Copy every line from the material below that holds "будет".

[Input records]
■ ■ ■ ■

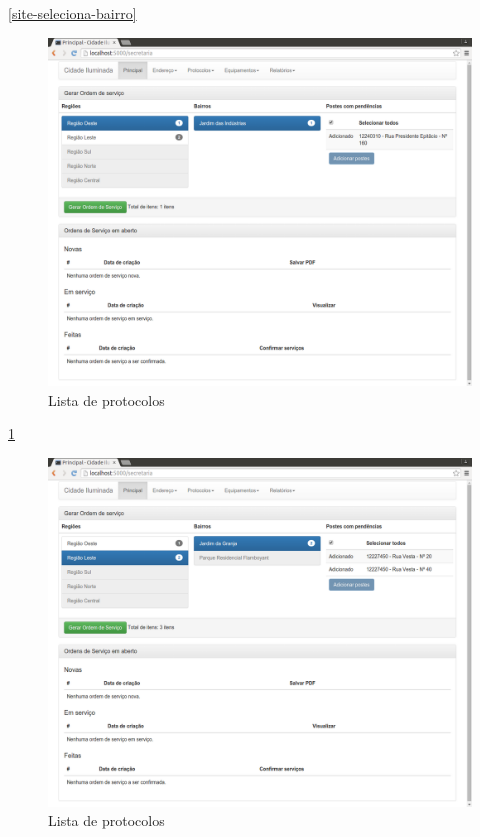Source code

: \documentclass[
	article,			%
	11pt,				%
	oneside,			%
	a4paper,			%
	english,			%
	brazil,				%
	sumario=tradicional
	]{abntex2}
\begin{document}
\ref{site-seleciona-bairro}

\begin{figure}[!htbp]
 \centering
 \caption{\label{site-seleciona_poste}Lista de protocolos}
 \includegraphics[scale=0.25]{site/9-poste_selecionado.png}
\end{figure}

\ref{site-seleciona_poste}
\clearpage

\begin{figure}[!htbp]
 \centering
 \caption{\label{site-poste-selecionado}Lista de protocolos}
 \includegraphics[scale=0.25]{site/10-poste_selecionado-2.png}
\end{figure}
\end{document}
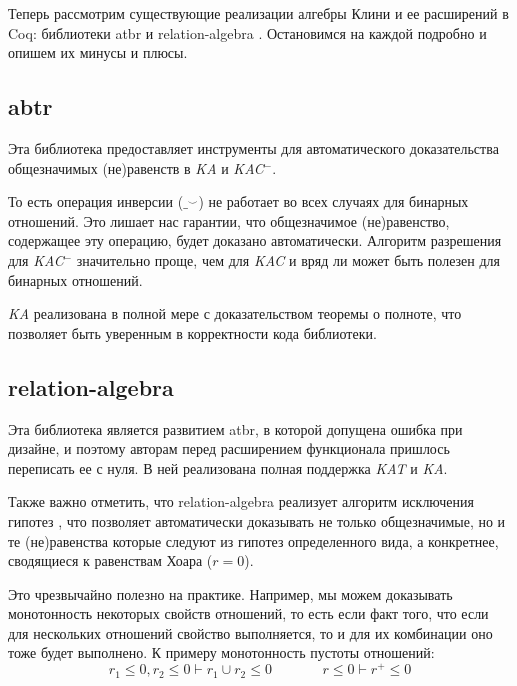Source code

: \documentclass[times
              ,specification
              ,annotation
              ]{itmo-student-thesis}
\begin{document}
    Теперь рассмотрим существующие реализации алгебры Клини и ее расширений в Coq: библиотеки
    atbr \cite{atbr} и relation-algebra \cite{kat}.
    Остановимся на каждой подробно и опишем их минусы и плюсы.

    \subsection{abtr}

      Эта библиотека предоставляет инструменты для автоматического доказательства общезначимых
      (не)равенств в \textit{KA} и \textit{KAC}$^-$.

      То есть операция инверсии ($\_^\smile$) не работает во всех случаях для бинарных отношений. Это лишает
      нас гарантии, что общезначимое (не)равенство, содержащее эту операцию, будет доказано
      автоматически. Алгоритм разрешения для \textit{KAC}$^-$ значительно проще, чем для \textit{KAC} и
      вряд ли может быть полезен для бинарных отношений.
      
      \textit{KA} реализована в полной мере с доказательством теоремы о полноте, что позволяет быть
      уверенным в корректности кода библиотеки.

    \subsection{relation-algebra}

      Эта библиотека является развитием atbr, в которой допущена ошибка при дизайне, и поэтому
      авторам перед расширением функционала пришлось переписать ее с нуля. В ней реализована полная
      поддержка \textit{KAT} и \textit{KA}.

      Также важно отметить, что relation-algebra реализует алгоритм исключения гипотез
      \cite{hkat, hkat_cpc}, что позволяет автоматически доказывать
      не только общезначимые, но и те (не)равенства которые следуют из гипотез определенного вида, а
      конкретнее, сводящиеся к равенствам Хоара ($ r = 0 $).

      Это чрезвычайно полезно на практике.
      Например, мы можем доказывать монотонность некоторых свойств отношений,
      то есть если факт того, что если для нескольких отношений свойство выполняется, то и для их
      комбинации оно тоже будет выполнено.
      К примеру монотонность пустоты отношений:
      $$ r_1 \leq 0, r_2 \leq 0 \vdash r_1 \cup r_2 \leq 0 \;\;\;\;\;\;\;\;\;\;\;\;\; r \leq 0 \vdash r^+ \leq 0 $$
\end{document}
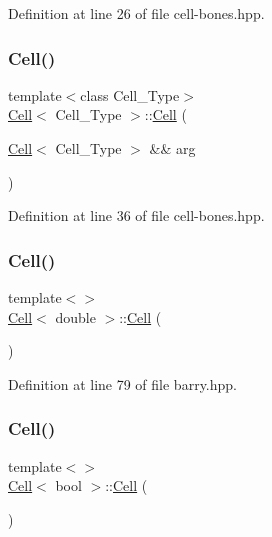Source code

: Definition at line 26 of file cell-\/bones.\+hpp.

\mbox{\label{class_cell_abe27b0c411864d9fce33a1cffe918169}} 
\subsubsection{\texorpdfstring{Cell()}{Cell()}\hspace{0.1cm}{\footnotesize\ttfamily [5/9]}}
{\footnotesize\ttfamily template$<$class Cell\+\_\+\+Type$>$ \\
\hyperlink{class_cell}{Cell}$<$ Cell\+\_\+\+Type $>$\+::\hyperlink{class_cell}{Cell} (\begin{DoxyParamCaption}\item[{\hyperlink{class_cell}{Cell}$<$ Cell\+\_\+\+Type $>$ \&\&}]{arg }\end{DoxyParamCaption})\hspace{0.3cm}{\ttfamily [inline]}}



Definition at line 36 of file cell-\/bones.\+hpp.

\mbox{\label{class_cell_a5ecdaddaf4661a9a8fe6f0ed61595847}} 
\subsubsection{\texorpdfstring{Cell()}{Cell()}\hspace{0.1cm}{\footnotesize\ttfamily [6/9]}}
{\footnotesize\ttfamily template$<$$>$ \\
\hyperlink{class_cell}{Cell}$<$ double $>$\+::\hyperlink{class_cell}{Cell} (\begin{DoxyParamCaption}{ }\end{DoxyParamCaption})\hspace{0.3cm}{\ttfamily [inline]}}



Definition at line 79 of file barry.\+hpp.

\mbox{\label{class_cell_aef4b64101b33e2349ceea132b962d137}} 
\subsubsection{\texorpdfstring{Cell()}{Cell()}\hspace{0.1cm}{\footnotesize\ttfamily [7/9]}}
{\footnotesize\ttfamily template$<$$>$ \\
\hyperlink{class_cell}{Cell}$<$ bool $>$\+::\hyperlink{class_cell}{Cell} (\begin{DoxyParamCaption}{ }\end{DoxyParamCaption})\hspace{0.3cm}{\ttfamily [inline]}}



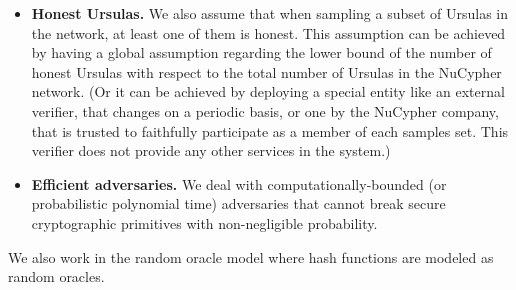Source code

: \begin{itemize}
\item {\bf Honest Ursulas.} We also assume that when sampling a subset of Ursulas in the network, at least one of them is honest. This assumption can be achieved by having a global assumption regarding the lower bound of the number of honest Ursulas with respect to the total number of Ursulas in the NuCypher network. (Or it can be achieved by deploying a special entity like an external verifier, that changes on a periodic basis, or one by the NuCypher company, that is trusted to faithfully participate as a member of each samples set. This verifier does not provide any other services in the system.)


\item {\bf Efficient adversaries.} We deal with computationally-bounded (or probabilistic polynomial time) adversaries that cannot break secure cryptographic primitives with non-negligible probability.
\end{itemize}


We also work in the random oracle model where hash functions are modeled as random oracles.



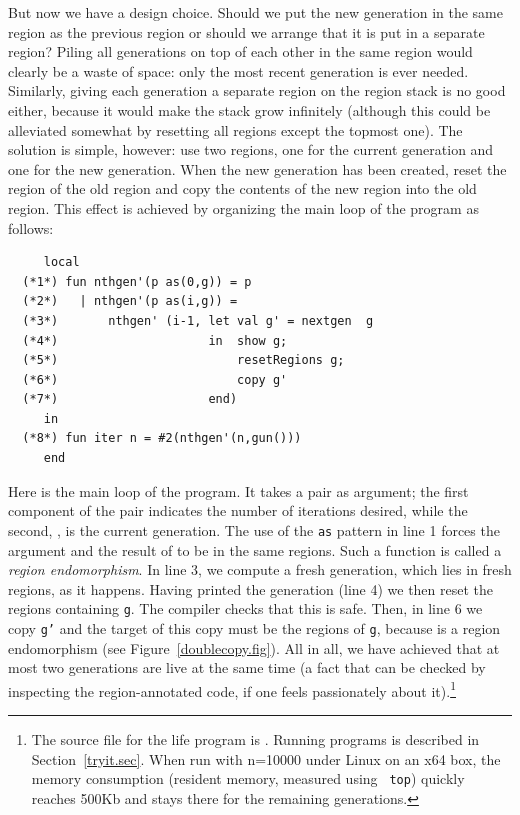 \documentclass[12pt]{book}
\begin{document}
But now we have a design choice. Should we put the new generation in
the same region as the previous region or should we arrange that it is
put in a separate region? Piling all generations on top of each other
in the same region would clearly be a waste of space: only the most
recent generation is ever needed. Similarly, giving each generation a
separate region on the region stack is no good either, because it
would make the stack grow infinitely (although this could be
alleviated somewhat by resetting all regions except the topmost one).
The solution is simple, however: use two regions, one for the current
generation and one for the new generation. When the new generation has
been created, reset the region of the old region and copy the contents
of the new region into the old region. This effect is achieved by
organizing the main loop of the program as follows:
\begin{verbatim}
     local
  (*1*) fun nthgen'(p as(0,g)) = p
  (*2*)   | nthgen'(p as(i,g)) =
  (*3*)       nthgen' (i-1, let val g' = nextgen  g
  (*4*)                     in  show g;
  (*5*)                         resetRegions g;
  (*6*)                         copy g'
  (*7*)                     end)
     in
  (*8*) fun iter n = #2(nthgen'(n,gun()))
     end
\end{verbatim}
Here 
%
is the main loop of the program. It takes a pair as argument; the
first component of the pair indicates the number of iterations
desired, while the second, , is the current generation. The
use of the {\tt as} pattern in line 1 forces the argument and the
result of  to be in the same regions. Such a function
is called a
%
{\em region endomorphism}. In line 3, we compute a fresh generation,
which lies in fresh regions, as it happens. Having printed the
generation (line 4) we then reset the regions containing {\tt g}. The
compiler checks that this is safe. Then, in line 6 we copy {\tt g'}
and the target of this copy must be the regions of {\tt g}, because
 is a region endomorphism (see
Figure~\ref{doublecopy.fig}).  All in all, we have achieved that at
most two generations are live at the same time (a fact that can be
checked by inspecting the region-annotated code, if one feels
passionately about it).\footnote{The source file for the life program
  is . Running programs is described in
  Section~\ref{tryit.sec}. When run with n=10000 under Linux on an x64
  box, the memory consumption (resident memory, measured using {\tt
    top}) quickly reaches 500Kb and
  stays there for the remaining generations.}
\end{document}
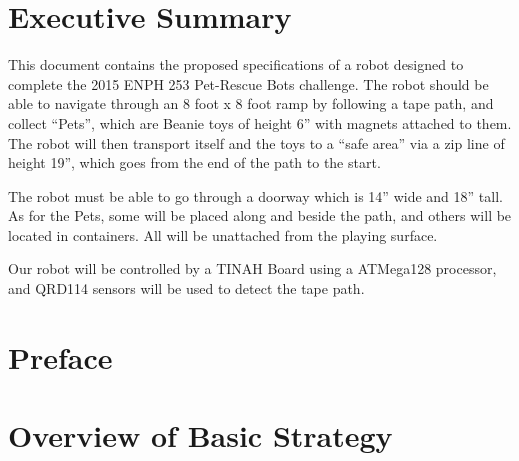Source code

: \documentclass[11pt, oneside]{article} %
\begin{document}
\section*{Executive Summary}
This document contains the proposed specifications of a robot designed to complete the 2015 ENPH 253 Pet-Rescue Bots challenge. The robot should be able to navigate through an 8 foot x 8 foot ramp by following a tape path, and collect “Pets”, which are Beanie toys of height 6” with magnets attached to them. The robot will then transport itself and the toys to a “safe area” via a zip line of height 19”, which goes from the end of the path to the start.

The robot must be able to go through a doorway which is 14” wide and 18” tall. As for the Pets, some will be placed along and beside the path, and others will be located in containers. All will be unattached from the playing surface.

Our robot will be controlled by a TINAH Board using a ATMega128 processor, and QRD114 sensors will be used to detect the tape path.

\newpage


\tableofcontents %
\listoffigures %
\listoftables %


\newpage

\section{Preface}

\section{Overview of Basic Strategy}
\end{document}
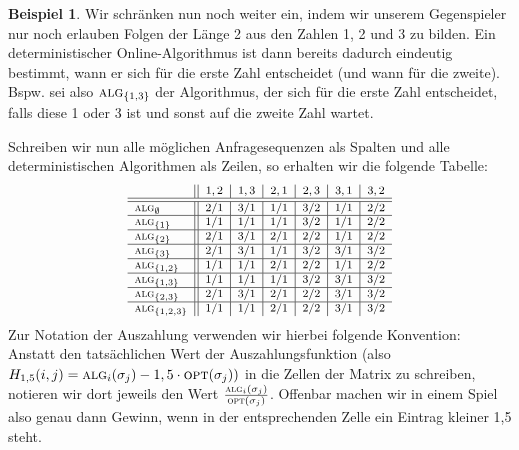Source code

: \documentclass[a4paper,ngerman,12pt,bibtotoc]{scrartcl}
\theoremstyle{definition}
\newtheorem{bsp}[defn]{Beispiel}
\theoremstyle{plain}
\theoremstyle{remark}
\renewcommand{\_}{\mathpunct{.}\,}
\newcommand{\?}{\,{:}\,}
\newcommand{\Alg}{\ensuremath{\textsc{alg}}}
\newcommand{\Opt}{\ensuremath{\textsc{opt}}}
\newcommand{\Hf}{H}
\begin{document}
	\begin{bsp}\label{bsp:Teil3}
		Wir schränken nun  noch weiter ein, indem wir unserem Gegenspieler nur noch erlauben Folgen der Länge 2 aus den Zahlen 1, 2 und 3 zu bilden. Ein deterministischer Online-Algorithmus ist dann bereits dadurch eindeutig bestimmt, wann er sich für die erste Zahl entscheidet (und wann für die zweite). Bspw. sei also $\Alg_{\{1,3\}}$ der Algorithmus, der sich für die erste Zahl entscheidet, falls diese 1 oder 3 ist und sonst auf die zweite Zahl wartet.
		
		Schreiben wir nun alle möglichen Anfragesequenzen als Spalten und alle deterministischen Algorithmen als Zeilen, so erhalten wir die folgende Tabelle:
		\def\arraystretch{1.5}
		\[\footnotesize\begin{array}{l||c|c|c|c|c|c}
		& 1,2 & 1,3	& 2,1 & 2,3 & 3,1 & 3,2 \\\hline\hline
		\Alg_\emptyset 	& 2/1 & 3/1	& 1/1 & 3/2	& 1/1 & 2/2	\\\hline
		\Alg_{\{1\}}	& 1/1 & 1/1 & 1/1 & 3/2 & 1/1 & 2/2 \\\hline
		\Alg_{\{2\}}	& 2/1 & 3/1 & 2/1 & 2/2 & 1/1 & 2/2 \\\hline
		\Alg_{\{3\}}	& 2/1 & 3/1 & 1/1 & 3/2 & 3/1 & 3/2 \\\hline
		\Alg_{\{1,2\}}	& 1/1 & 1/1 & 2/1 & 2/2 & 1/1 & 2/2 \\\hline
		\Alg_{\{1,3\}}	& 1/1 & 1/1 & 1/1 & 3/2 & 3/1 & 3/2 \\\hline
		\Alg_{\{2,3\}}	& 2/1 & 3/1 & 2/1 & 2/2 & 3/1 & 3/2 \\\hline
		\Alg_{\{1,2,3\}}& 1/1 & 1/1 & 2/1 & 2/2 & 3/1 & 3/2
		\end{array}\]
		Zur Notation der Auszahlung verwenden wir hierbei folgende Konvention: Anstatt den tatsächlichen Wert der Auszahlungsfunktion (also $\Hf_{1,5}(i,j) = \Alg_i(\sigma_j) - 1,5\cdot\Opt(\sigma_j))$ in die Zellen der Matrix zu schreiben, notieren wir dort jeweils den Wert $\frac{\Alg_i(\sigma_j)}{\Opt(\sigma_j)}$. Offenbar machen wir in einem Spiel also genau dann Gewinn, wenn in der entsprechenden Zelle ein Eintrag kleiner 1,5 steht.
		

\end{bsp}
\end{document}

■ ■ ■ ■

[Completed task]
      нас гарантии, что общезначимое (не)равенство, содержащее эту операцию, будет доказано
      комбинации оно тоже будет выполнено.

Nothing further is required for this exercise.